Era una tarde de primavera, de ésas que cuando baja el sol todavía se siente frío. Miranda y Nilda estaban en el living mirando una película cuando las sobresaltó el timbre. Nilda fue a atender creyendo que era una vecina que solía pasar a charlar un rato, mientras Miranda aprovechó para preparar café. No pudo creer lo que vio por la mirilla. Habían pasado doce años desde aquella mañana en que salió de la casa para siempre. Y, sin embargo, ahí estaba, con aspecto impecable y un ramo de rosas en la mano.

-¿Qué hacés acá? –atinó a decir mientras, sin realmente decidirlo, abría la puerta.
-Hola, querida, vengo a pedirte perdón.

Desde la cocina, Miranda sintió acelerar su corazón al escuchar la voz de su padre. Había recorrido tanto camino y sin embargo esa voz, que conservaba la aspereza de siempre, le provocaba aún todos los sentimientos que creía haber superado. Se quedó dura, escuchando.

-¿Perdón? ¿Después de todos estos años?
-Sí, mi querida, porque nunca te olvidé. Por favor, aceptá estas rosas.
-¿Vos tenés idea de todo el daño que nos hiciste, a mí y a la nena?
-Sí, sí, lo sé –respondió bajando la mirada en gesto compungido. Yo también lo pasé muy mal porque no me lo puedo perdonar a mí mismo.
-Ah, mirá vos, pobrecito –no pudo evitar soltar Nilda mientras seguía apoyada en la puerta sin hacerlo entrar.
-No, no es que busque tu lástima. Simplemente tu perdón. Por favor, aceptá estas rosas –repitió.

En la cocina, Miranda cerró los ojos. No, otra vez con esas malditas flores. Hubiera querido aparecer y hacerle comer cada una hasta hacerlo atragantar con las espinas. Pero sabía que ésta era una cuestión pura y exclusivamente de su madre.

-Por favor, aceptá estas rosas –escuchó la insistencia.
-Yo sufrí tanto, todo ese maltrato, los golpes, incluso las disculpas –sollozó la mujer sofocada entre sus sensaciones.
-Sí, lo sé...
-¡No, no lo sabés! –exclamó Nilda de repente-. No sabes de la impotencia, de creerse una mierda, de sentir que no valés nada –su voz sonaba segura y fuerte.
-Estas rosas... –murmuró él extendiendo el brazo.
-Esas rosas –interrumpió contundente- tienen un precio muy alto para mí, altísimo, que ya no estoy más dispuesta a pagar –continuó Nilda con una dignidad que hizo enorgullecer a su hija, que seguía orillando desde la cocina-. Mirá –agregó con voz confiada-, yo no quiero vivir mi vida atada a ningún tipo de sentimientos que me una a vos, ni siquiera la bronca. Por eso te perdono. Y quiero que te vayas y no vuelvas nunca más. Gracias por las rosas, pero no las necesito. Te las podés llevar con vos.

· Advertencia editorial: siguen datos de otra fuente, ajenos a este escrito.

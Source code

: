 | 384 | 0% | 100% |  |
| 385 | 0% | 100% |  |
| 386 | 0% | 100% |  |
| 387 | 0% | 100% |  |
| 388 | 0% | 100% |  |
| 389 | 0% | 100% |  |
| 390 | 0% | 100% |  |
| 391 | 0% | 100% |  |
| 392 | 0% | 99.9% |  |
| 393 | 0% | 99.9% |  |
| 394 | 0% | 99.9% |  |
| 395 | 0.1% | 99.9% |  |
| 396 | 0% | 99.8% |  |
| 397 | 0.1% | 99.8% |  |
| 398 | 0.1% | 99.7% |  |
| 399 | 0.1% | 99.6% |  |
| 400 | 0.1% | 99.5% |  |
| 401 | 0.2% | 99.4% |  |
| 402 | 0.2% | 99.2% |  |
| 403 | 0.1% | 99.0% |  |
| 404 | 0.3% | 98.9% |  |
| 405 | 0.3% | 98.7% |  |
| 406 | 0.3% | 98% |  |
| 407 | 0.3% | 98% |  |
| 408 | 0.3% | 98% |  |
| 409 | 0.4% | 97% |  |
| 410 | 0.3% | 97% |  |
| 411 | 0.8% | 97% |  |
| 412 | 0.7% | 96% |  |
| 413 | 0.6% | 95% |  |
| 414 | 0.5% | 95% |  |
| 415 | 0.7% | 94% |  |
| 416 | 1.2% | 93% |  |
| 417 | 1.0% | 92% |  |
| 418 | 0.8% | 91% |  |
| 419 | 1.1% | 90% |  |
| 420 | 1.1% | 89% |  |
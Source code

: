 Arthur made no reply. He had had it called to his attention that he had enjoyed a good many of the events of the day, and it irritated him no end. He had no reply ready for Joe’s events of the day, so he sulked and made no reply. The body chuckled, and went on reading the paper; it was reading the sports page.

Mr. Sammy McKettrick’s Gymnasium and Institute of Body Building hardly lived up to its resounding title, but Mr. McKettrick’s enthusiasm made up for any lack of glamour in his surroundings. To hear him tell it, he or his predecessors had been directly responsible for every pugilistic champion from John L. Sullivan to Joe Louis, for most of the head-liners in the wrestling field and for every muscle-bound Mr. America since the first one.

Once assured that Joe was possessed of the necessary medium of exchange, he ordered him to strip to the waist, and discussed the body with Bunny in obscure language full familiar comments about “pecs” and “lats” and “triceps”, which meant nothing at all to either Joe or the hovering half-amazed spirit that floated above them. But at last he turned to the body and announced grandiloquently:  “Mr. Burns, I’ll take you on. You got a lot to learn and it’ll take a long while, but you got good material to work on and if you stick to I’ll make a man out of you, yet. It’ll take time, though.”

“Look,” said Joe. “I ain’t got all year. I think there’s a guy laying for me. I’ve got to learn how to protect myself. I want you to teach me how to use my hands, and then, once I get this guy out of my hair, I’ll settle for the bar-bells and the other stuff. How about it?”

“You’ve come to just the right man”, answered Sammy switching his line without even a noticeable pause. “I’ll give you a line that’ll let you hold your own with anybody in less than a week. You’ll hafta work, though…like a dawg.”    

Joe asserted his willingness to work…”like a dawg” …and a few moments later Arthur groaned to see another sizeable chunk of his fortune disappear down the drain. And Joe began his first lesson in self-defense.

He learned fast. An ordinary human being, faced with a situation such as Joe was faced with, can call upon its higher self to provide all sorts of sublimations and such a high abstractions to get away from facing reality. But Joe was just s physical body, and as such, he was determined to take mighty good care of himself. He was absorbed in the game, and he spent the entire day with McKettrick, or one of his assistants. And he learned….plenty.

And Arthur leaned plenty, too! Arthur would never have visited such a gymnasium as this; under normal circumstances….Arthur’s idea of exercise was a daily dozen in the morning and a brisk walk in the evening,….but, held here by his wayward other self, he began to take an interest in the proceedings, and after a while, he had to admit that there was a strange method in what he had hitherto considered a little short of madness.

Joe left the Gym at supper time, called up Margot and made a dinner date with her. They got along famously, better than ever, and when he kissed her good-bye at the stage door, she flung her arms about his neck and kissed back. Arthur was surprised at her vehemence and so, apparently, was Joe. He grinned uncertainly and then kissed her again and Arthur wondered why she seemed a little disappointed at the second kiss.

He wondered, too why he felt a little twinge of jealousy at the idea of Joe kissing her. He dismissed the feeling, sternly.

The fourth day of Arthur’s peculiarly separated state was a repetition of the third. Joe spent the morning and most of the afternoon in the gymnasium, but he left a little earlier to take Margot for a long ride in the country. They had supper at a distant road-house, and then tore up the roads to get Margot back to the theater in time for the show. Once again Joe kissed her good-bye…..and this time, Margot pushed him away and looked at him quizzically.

La mujer habló con tanta determinación que él simplemente bajó la cabeza y se marchó. En cuanto la mano temblorosa de Nilda cerró la puerta, Miranda corrió hacia ella y se acoplaron en un abrazo de alivio y lágrimas que terminó de transformar el dolor de tantos años en una sensación de mejora y esperanza.

Ahora Miranda, asomada a la ventana del consultorio que daba a un jardín interno, sonrió agradecida. Nunca más un ramo de rosas.